▶ TASK INPUTS:
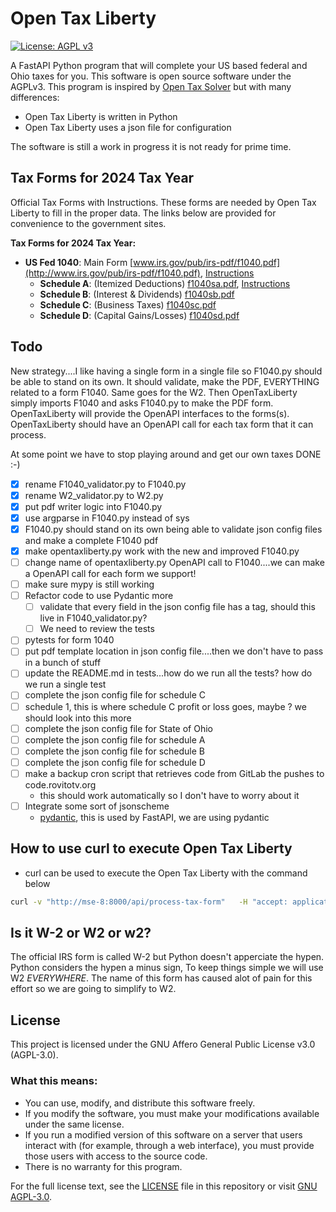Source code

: # Open Tax Liberty

[![License: AGPL v3](https://img.shields.io/badge/License-AGPL%20v3-blue.svg)](https://www.gnu.org/licenses/agpl-3.0)

A FastAPI Python program that will complete your US based federal and Ohio
taxes for you. This software is open source software under the AGPLv3.  This
program is inspired by [Open Tax
Solver](https://opentaxsolver.sourceforge.net/forms.html) but with many
differences:
- Open Tax Liberty is written in Python
- Open Tax Liberty uses a json file for configuration

The software is still a work in progress it is not ready for prime time.   

## Tax Forms for 2024 Tax Year

Official Tax Forms with Instructions.  These forms are needed by Open Tax
Liberty to fill in the proper data.  The links below are provided for
convenience to the government sites.

**Tax Forms for 2024 Tax Year:**
* **US Fed 1040**: Main Form   [www.irs.gov/pub/irs-pdf/f1040.pdf](http://www.irs.gov/pub/irs-pdf/f1040.pdf),   [Instructions](http://www.irs.gov/pub/irs-pdf/i1040gi.pdf)
   * **Schedule A**: (Itemized Deductions)   [f1040sa.pdf](http://www.irs.gov/pub/irs-pdf/f1040sa.pdf),   [Instructions](http://www.irs.gov/pub/irs-pdf/i1040sca.pdf)
   * **Schedule B**: (Interest & Dividends)   [f1040sb.pdf](http://www.irs.gov/pub/irs-pdf/f1040sb.pdf)
   * **Schedule C**: (Business Taxes)   [f1040sc.pdf](http://www.irs.gov/pub/irs-pdf/f1040sc.pdf)
   * **Schedule D**: (Capital Gains/Losses)   [f1040sd.pdf](http://www.irs.gov/pub/irs-pdf/f1040sd.pdf)

## Todo

New strategy....I like having a single form in a single file so F1040.py should
be able to stand on its own.  It should validate, make the PDF, EVERYTHING 
related to a form F1040. Same goes for the W2. Then OpenTaxLiberty simply imports F1040
and asks F1040.py to make the PDF form.  OpenTaxLiberty will provide the OpenAPI
interfaces to the forms(s).  OpenTaxLiberty should have an OpenAPI call for each
tax form that it can process.

At some point we have to stop playing around and get our own taxes DONE :-)

- [X] rename F1040_validator.py to F1040.py
- [X] rename W2_validator.py to W2.py
- [X] put pdf writer logic into F1040.py
- [X] use argparse in F1040.py instead of sys
- [X] F1040.py should stand on its own being able to validate json config files and make a complete F1040 pdf
- [X] make opentaxliberty.py work with the new and improved F1040.py
- [ ] change name of opentaxliberty.py OpenAPI call to F1040....we can make a OpenAPI call for each form we support!
- [ ] make sure mypy is still working 
- [ ] Refactor code to use Pydantic more
    - [ ] validate that every field in the json config file has a tag, should this live in F1040_validator.py?
    - [ ] We need to review the tests
- [ ] pytests for form 1040
- [ ] put pdf template location in json config file....then we don't have to pass in a bunch of stuff
- [ ] update the README.md in tests...how do we run all the tests? how do we run a single test
- [ ] complete the json config file for schedule C
- [ ] schedule 1, this is where schedule C profit or loss goes, maybe ? we should look into this more
- [ ] complete the json config file for State of Ohio
- [ ] complete the json config file for schedule A
- [ ] complete the json config file for schedule B
- [ ] complete the json config file for schedule D
- [ ] make a backup cron script that retrieves code from GitLab the pushes to code.rovitotv.org
    - this should work automatically so I don't have to worry about it
- [ ] Integrate some sort of jsonscheme
    - [pydantic](https://docs.pydantic.dev/latest/), this is used by FastAPI, we are using pydantic

## How to use curl to execute Open Tax Liberty

- curl can be used to execute the Open Tax Liberty with the command below

```bash
curl -v "http://mse-8:8000/api/process-tax-form"   -H "accept: application/json"   -H "Content-Type: multipart/form-data"   -F "config_file=@../bob_student_example.json"   -F "pdf_form=@/$HOME/code/taxes/2024/f1040_blank.pdf" --output /$HOME/temp/processed_form.pdf
```

## Is it W-2 or W2 or w2?

The official IRS form is called W-2 but Python doesn't apperciate the hypen.
Python considers the hypen a minus sign, To keep things simple we will use W2
_EVERYWHERE_. The name of this form has caused alot of pain for this effort
so we are going to simplify to W2.  

## License

This project is licensed under the GNU Affero General Public License v3.0 (AGPL-3.0).

### What this means:

- You can use, modify, and distribute this software freely.
- If you modify the software, you must make your modifications available under the same license.
- If you run a modified version of this software on a server that users interact with (for example, through a web interface), you must provide those users with access to the source code.
- There is no warranty for this program.

For the full license text, see the [LICENSE](LICENSE) file in this repository or visit [GNU AGPL-3.0](https://www.gnu.org/licenses/agpl-3.0.html).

▶ TASK STATEMENT:
The answer must consist of every line from the listing above that includes the word "html".

▶ RESPONSE AREA:
Solver](https://opentaxsolver.sourceforge.net/forms.html) but with many
For the full license text, see the [LICENSE](LICENSE) file in this repository or visit [GNU AGPL-3.0](https://www.gnu.org/licenses/agpl-3.0.html).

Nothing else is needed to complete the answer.